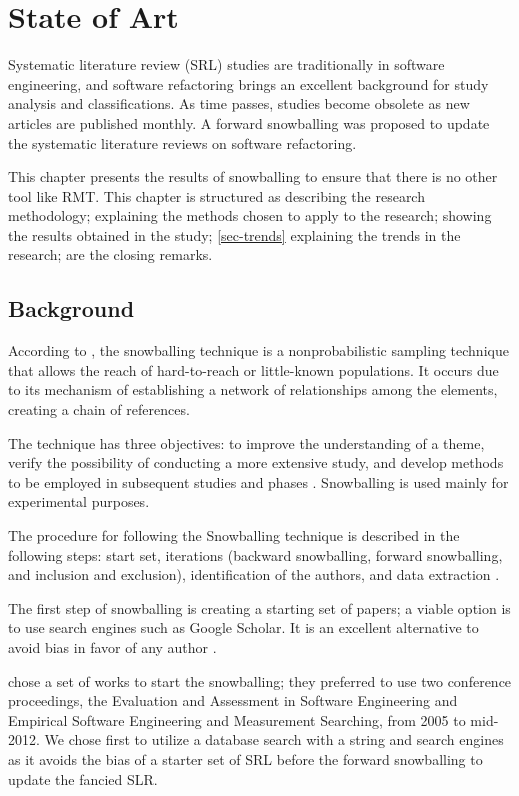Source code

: \chapter{State of Art}%
\label{chap-state}

Systematic literature review (SRL) studies are traditionally in software engineering, and software refactoring brings an excellent background for study analysis and classifications. As time passes, studies become obsolete as new articles are published monthly. A forward snowballing was proposed to update the systematic literature reviews on software refactoring.

This chapter presents the results of snowballing to ensure that there is no other tool like RMT. This chapter is structured as  describing the research methodology;  explaining the methods chosen to apply to the research;  showing the results obtained in the study; \cref{sec-trends} explaining the trends in the research;  are the closing remarks.

\section{Background}
\label{sec-background}
According to \cite{bernard2006}, the snowballing technique is a nonprobabilistic sampling technique that allows the reach of hard-to-reach or little-known populations. It occurs due to its mechanism of establishing a network of relationships among the elements, creating a chain of references.

The technique has three objectives: to improve the understanding of a theme, verify the possibility of conducting a more extensive study, and develop methods to be employed in subsequent studies and phases \cite{vinuto2014}. Snowballing is used mainly for experimental purposes.

The procedure for following the Snowballing technique is described in the following steps: start set, iterations (backward snowballing, forward snowballing, and inclusion and exclusion), identification of the authors, and data extraction \cite{Wohlin2014}.

The first step of snowballing is creating a starting set of papers; a viable option is to use search engines such as Google Scholar. It is an excellent alternative to avoid bias in favor of any author \cite{Wohlin2014}.

\textcite{Kitchenham2013} chose a set of works to start the snowballing; they preferred to use two conference proceedings, the Evaluation and Assessment in Software Engineering and Empirical Software Engineering and Measurement Searching, from 2005 to mid-2012. We chose first to utilize a database search with a string and search engines as it avoids the bias of a starter set of SRL before the forward snowballing to update the fancied SLR.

┄┄┄┄┄┄

= Work request =
Would you retype every line shown above exactly, leaving the pictures aside?

= Response =
Source code

: \chapter{State of Art}%
\label{chap-state}

Systematic literature review (SRL) studies are traditionally in software engineering, and software refactoring brings an excellent background for study analysis and classifications. As time passes, studies become obsolete as new articles are published monthly. A forward snowballing was proposed to update the systematic literature reviews on software refactoring.

This chapter presents the results of snowballing to ensure that there is no other tool like RMT. This chapter is structured as  describing the research methodology;  explaining the methods chosen to apply to the research;  showing the results obtained in the study; \cref{sec-trends} explaining the trends in the research;  are the closing remarks.

\section{Background}
\label{sec-background}
According to \cite{bernard2006}, the snowballing technique is a nonprobabilistic sampling technique that allows the reach of hard-to-reach or little-known populations. It occurs due to its mechanism of establishing a network of relationships among the elements, creating a chain of references.

The technique has three objectives: to improve the understanding of a theme, verify the possibility of conducting a more extensive study, and develop methods to be employed in subsequent studies and phases \cite{vinuto2014}. Snowballing is used mainly for experimental purposes.

The procedure for following the Snowballing technique is described in the following steps: start set, iterations (backward snowballing, forward snowballing, and inclusion and exclusion), identification of the authors, and data extraction \cite{Wohlin2014}.

The first step of snowballing is creating a starting set of papers; a viable option is to use search engines such as Google Scholar. It is an excellent alternative to avoid bias in favor of any author \cite{Wohlin2014}.

\textcite{Kitchenham2013} chose a set of works to start the snowballing; they preferred to use two conference proceedings, the Evaluation and Assessment in Software Engineering and Empirical Software Engineering and Measurement Searching, from 2005 to mid-2012. We chose first to utilize a database search with a string and search engines as it avoids the bias of a starter set of SRL before the forward snowballing to update the fancied SLR.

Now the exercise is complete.